France | France, Conseil d'État, 8ème chambre, 19 mars 2021, 441252


Vu la procédure suivante :

Mme D... B... a demandé au juge des référés du tribunal administratif de Paris de prononcer, sur le fondement de l'article L. 521-1 du code de justice administrative, la suspension de l'exécution de la convention du 26 février 2020 par laquelle la maire de Paris a autorisé M. C... A... à occuper pendant cinq ans un emplacement sur la place du Trocadéro, à Paris (16ème arrondissement), afin d'y exploiter, dans un kiosque fixe, un commerce alimentaire. Par une ordonnance n° 2007001 rendue publique le 2 juin 2020, ce juge a rejeté cette demande.

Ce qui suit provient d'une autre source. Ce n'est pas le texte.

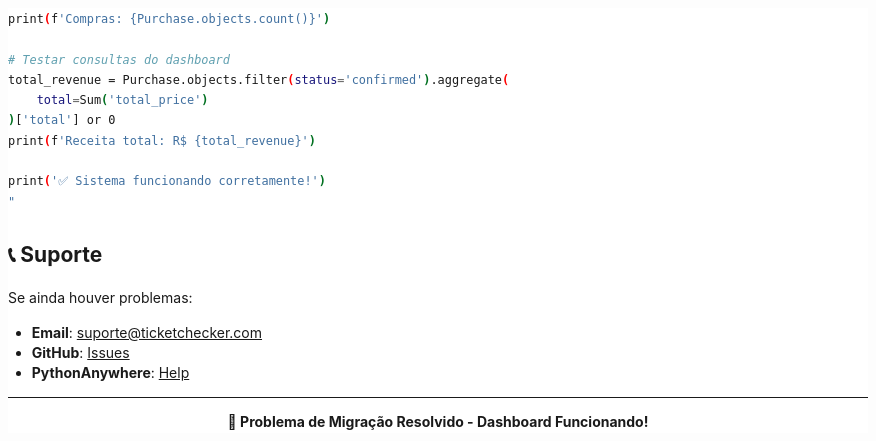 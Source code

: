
 ```bash
print(f'Compras: {Purchase.objects.count()}')

# Testar consultas do dashboard
total_revenue = Purchase.objects.filter(status='confirmed').aggregate(
    total=Sum('total_price')
)['total'] or 0
print(f'Receita total: R$ {total_revenue}')

print('✅ Sistema funcionando corretamente!')
"
```

## 📞 Suporte

Se ainda houver problemas:
- **Email**: suporte@ticketchecker.com
- **GitHub**: [Issues](https://github.com/seu-usuario/ticketchecker/issues)
- **PythonAnywhere**: [Help](https://help.pythonanywhere.com/)

---

<div align="center">
  <strong>🔧 Problema de Migração Resolvido - Dashboard Funcionando!</strong>
</div> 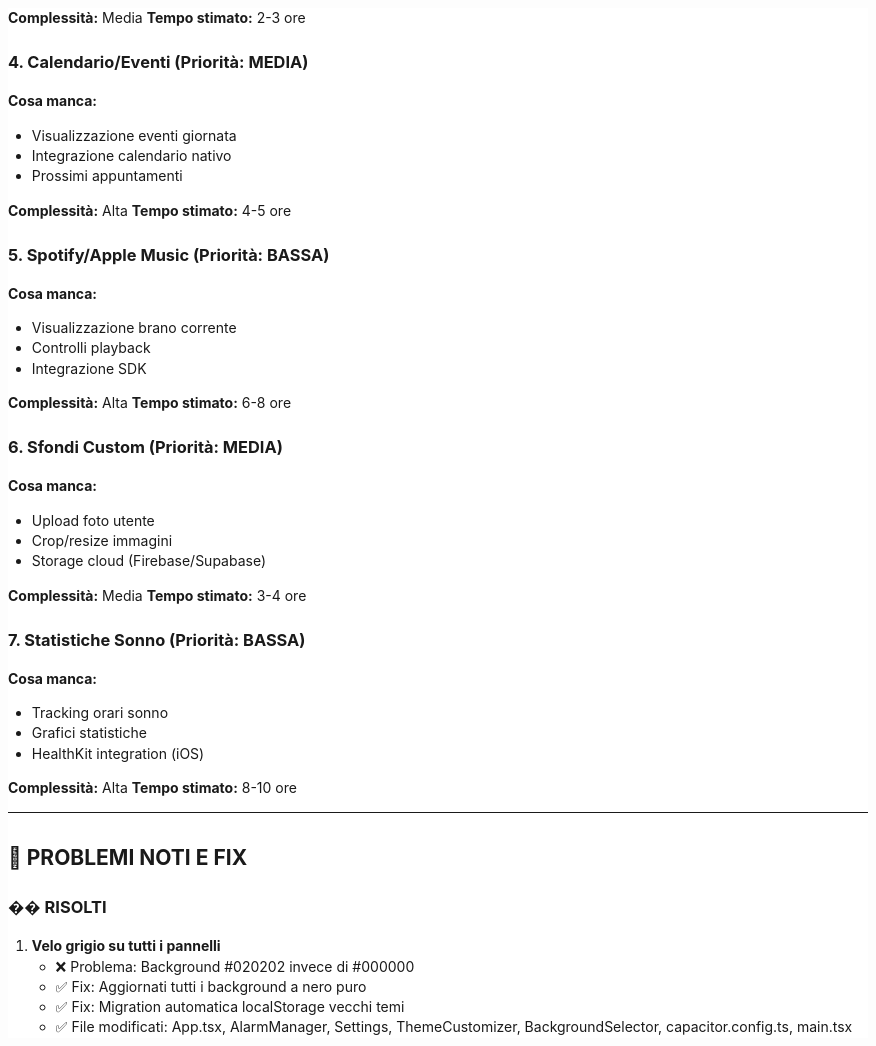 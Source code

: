 **Complessità:** Media
**Tempo stimato:** 2-3 ore

### 4. **Calendario/Eventi** (Priorità: MEDIA)
**Cosa manca:**
- Visualizzazione eventi giornata
- Integrazione calendario nativo
- Prossimi appuntamenti

**Complessità:** Alta
**Tempo stimato:** 4-5 ore

### 5. **Spotify/Apple Music** (Priorità: BASSA)
**Cosa manca:**
- Visualizzazione brano corrente
- Controlli playback
- Integrazione SDK

**Complessità:** Alta
**Tempo stimato:** 6-8 ore

### 6. **Sfondi Custom** (Priorità: MEDIA)
**Cosa manca:**
- Upload foto utente
- Crop/resize immagini
- Storage cloud (Firebase/Supabase)

**Complessità:** Media
**Tempo stimato:** 3-4 ore

### 7. **Statistiche Sonno** (Priorità: BASSA)
**Cosa manca:**
- Tracking orari sonno
- Grafici statistiche
- HealthKit integration (iOS)

**Complessità:** Alta
**Tempo stimato:** 8-10 ore

---

## 🐛 PROBLEMI NOTI E FIX

### �� RISOLTI

1. **Velo grigio su tutti i pannelli**
   - ❌ Problema: Background #020202 invece di #000000
   - ✅ Fix: Aggiornati tutti i background a nero puro
   - ✅ Fix: Migration automatica localStorage vecchi temi
   - ✅ File modificati: App.tsx, AlarmManager, Settings, ThemeCustomizer, BackgroundSelector, capacitor.config.ts, main.tsx
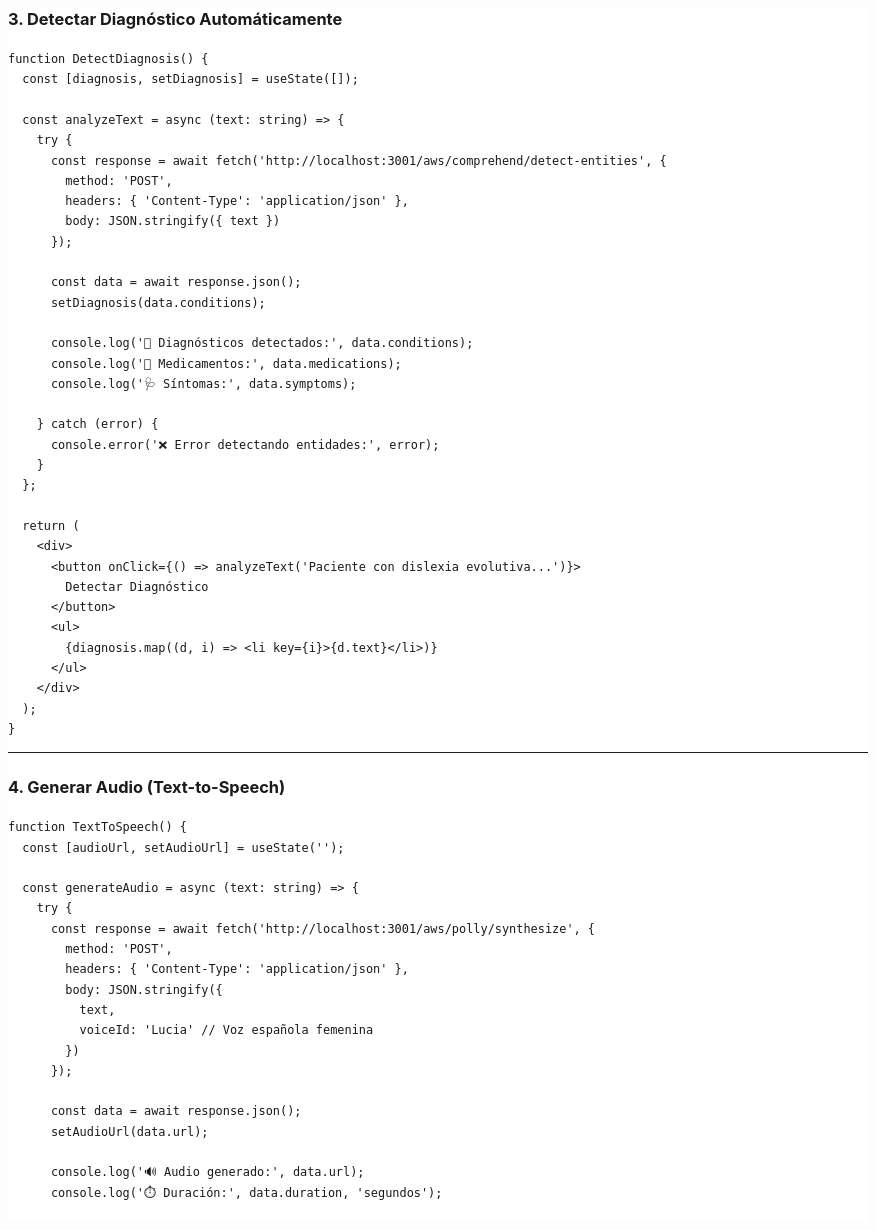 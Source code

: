 
### **3. Detectar Diagnóstico Automáticamente**

```tsx
function DetectDiagnosis() {
  const [diagnosis, setDiagnosis] = useState([]);

  const analyzeText = async (text: string) => {
    try {
      const response = await fetch('http://localhost:3001/aws/comprehend/detect-entities', {
        method: 'POST',
        headers: { 'Content-Type': 'application/json' },
        body: JSON.stringify({ text })
      });

      const data = await response.json();
      setDiagnosis(data.conditions);
      
      console.log('🏥 Diagnósticos detectados:', data.conditions);
      console.log('💊 Medicamentos:', data.medications);
      console.log('🩺 Síntomas:', data.symptoms);
      
    } catch (error) {
      console.error('❌ Error detectando entidades:', error);
    }
  };

  return (
    <div>
      <button onClick={() => analyzeText('Paciente con dislexia evolutiva...')}>
        Detectar Diagnóstico
      </button>
      <ul>
        {diagnosis.map((d, i) => <li key={i}>{d.text}</li>)}
      </ul>
    </div>
  );
}
```

---

### **4. Generar Audio (Text-to-Speech)**

```tsx
function TextToSpeech() {
  const [audioUrl, setAudioUrl] = useState('');

  const generateAudio = async (text: string) => {
    try {
      const response = await fetch('http://localhost:3001/aws/polly/synthesize', {
        method: 'POST',
        headers: { 'Content-Type': 'application/json' },
        body: JSON.stringify({
          text,
          voiceId: 'Lucia' // Voz española femenina
        })
      });

      const data = await response.json();
      setAudioUrl(data.url);
      
      console.log('🔊 Audio generado:', data.url);
      console.log('⏱️ Duración:', data.duration, 'segundos');
      
``` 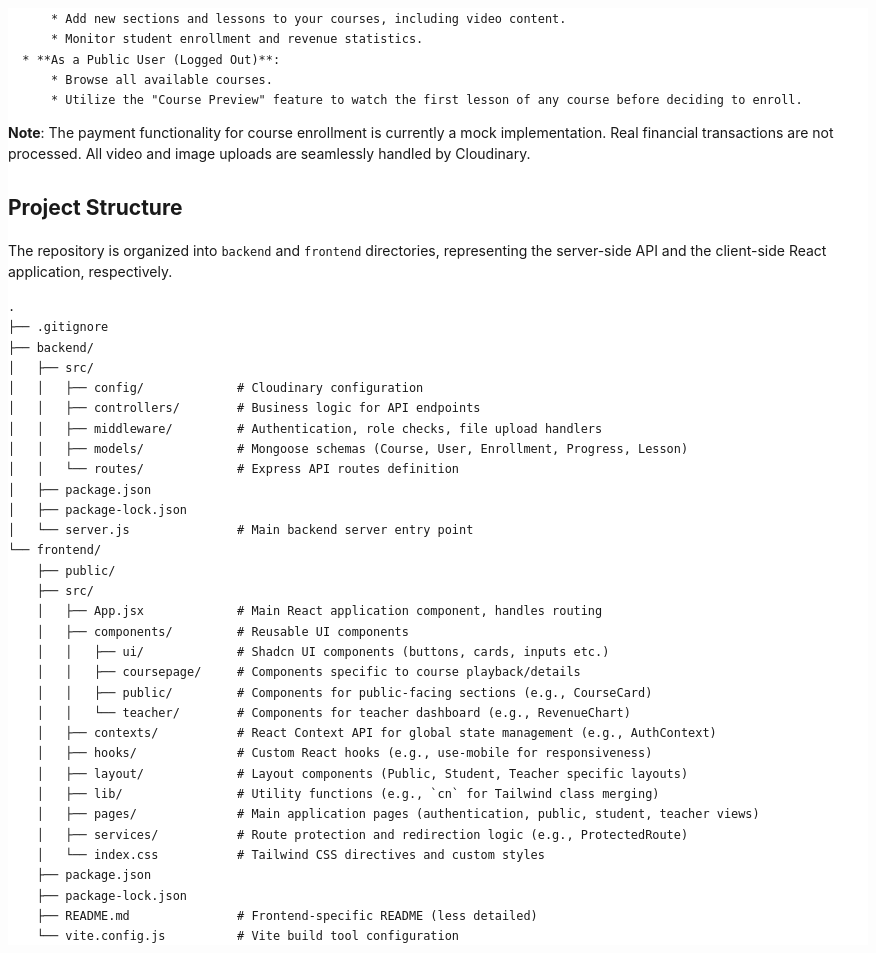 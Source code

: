           * Add new sections and lessons to your courses, including video content.
          * Monitor student enrollment and revenue statistics.
      * **As a Public User (Logged Out)**:
          * Browse all available courses.
          * Utilize the "Course Preview" feature to watch the first lesson of any course before deciding to enroll.

**Note**: The payment functionality for course enrollment is currently a mock implementation. Real financial transactions are not processed. All video and image uploads are seamlessly handled by Cloudinary.

## Project Structure

The repository is organized into `backend` and `frontend` directories, representing the server-side API and the client-side React application, respectively.

```
.
├── .gitignore
├── backend/
│   ├── src/
│   │   ├── config/             # Cloudinary configuration
│   │   ├── controllers/        # Business logic for API endpoints
│   │   ├── middleware/         # Authentication, role checks, file upload handlers
│   │   ├── models/             # Mongoose schemas (Course, User, Enrollment, Progress, Lesson)
│   │   └── routes/             # Express API routes definition
│   ├── package.json
│   ├── package-lock.json
│   └── server.js               # Main backend server entry point
└── frontend/
    ├── public/
    ├── src/
    │   ├── App.jsx             # Main React application component, handles routing
    │   ├── components/         # Reusable UI components
    │   │   ├── ui/             # Shadcn UI components (buttons, cards, inputs etc.)
    │   │   ├── coursepage/     # Components specific to course playback/details
    │   │   ├── public/         # Components for public-facing sections (e.g., CourseCard)
    │   │   └── teacher/        # Components for teacher dashboard (e.g., RevenueChart)
    │   ├── contexts/           # React Context API for global state management (e.g., AuthContext)
    │   ├── hooks/              # Custom React hooks (e.g., use-mobile for responsiveness)
    │   ├── layout/             # Layout components (Public, Student, Teacher specific layouts)
    │   ├── lib/                # Utility functions (e.g., `cn` for Tailwind class merging)
    │   ├── pages/              # Main application pages (authentication, public, student, teacher views)
    │   ├── services/           # Route protection and redirection logic (e.g., ProtectedRoute)
    │   └── index.css           # Tailwind CSS directives and custom styles
    ├── package.json
    ├── package-lock.json
    ├── README.md               # Frontend-specific README (less detailed)
    └── vite.config.js          # Vite build tool configuration
```
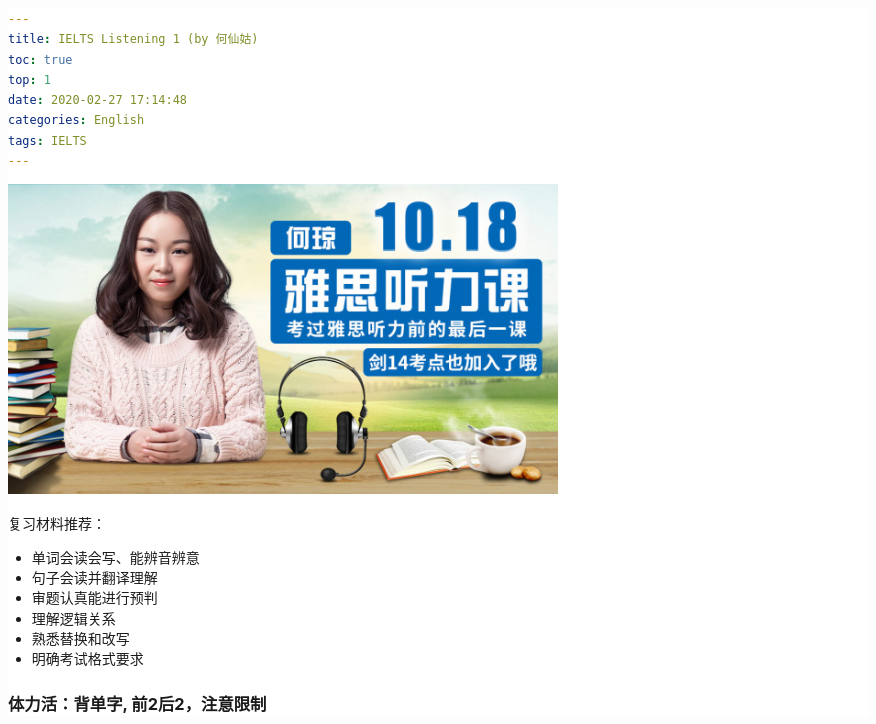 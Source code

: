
```yaml
---
title: IELTS Listening 1 (by 何仙姑)
toc: true
top: 1
date: 2020-02-27 17:14:48
categories: English
tags: IELTS
---
```


<img src="/images/IELTS/heqiong.jpeg" width="550" alt="Are you ready?"/>



复习材料推荐：

- 单词会读会写、能辨音辨意 
- 句子会读并翻译理解
- 审题认真能进行预判
- 理解逻辑关系
- 熟悉替换和改写 
- 明确考试格式要求

### 体力活：背单字, 前2后2，注意限制
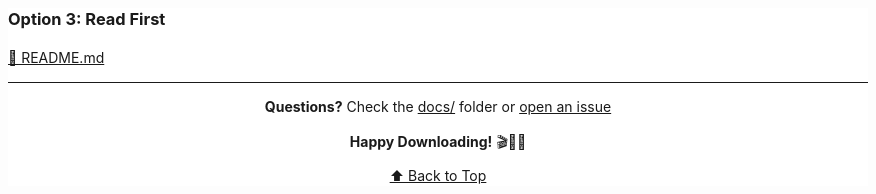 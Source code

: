 ### Option 3: Read First
[📖 README.md](README.md)

---

<div align="center">

**Questions?** Check the [docs/](docs/) folder or [open an issue](https://github.com/NK2552003/ULTIMATE-MEDIA-DOWNLOADER/issues)

**Happy Downloading!** 🎬🎵📱

[⬆ Back to Top](#-getting-started---navigation-guide)

</div>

Par un pourvoi sommaire, un mémoire complémentaire et un mémoire en r...

Vu la procédure suivante :

Mme D... B... a demandé au juge des référés du tribunal administratif de Paris de prononcer, sur le fondement de l'article L. 521-1 du code de justice administrative, la suspension de l'exécution de la convention du 26 février 2020 par laquelle la maire de Paris a autorisé M. C... A... à occuper pendant cinq ans un emplacement sur la place du Trocadéro, à Paris (16ème arrondissement), afin d'y exploiter, dans un kiosque fixe, un commerce alimentaire. Par une ordonnance n° 2007001 rendue publique le 2 juin 2020, ce juge a rejeté cette demande.

Par un pourvoi sommaire, un mémoire complémentaire et un mémoire en réplique, enregistrés les 17 juin, 2 juillet et 3 novembre 2020 au secrétariat du contentieux du Conseil d'Etat, Mme B... demande au Conseil d'Etat :

1°) d'annuler cette ordonnance ;

2°) de mettre à la charge de la Ville de Paris la somme de 3 500 euros au titre de l'article L. 761-1 du code de justice administrative.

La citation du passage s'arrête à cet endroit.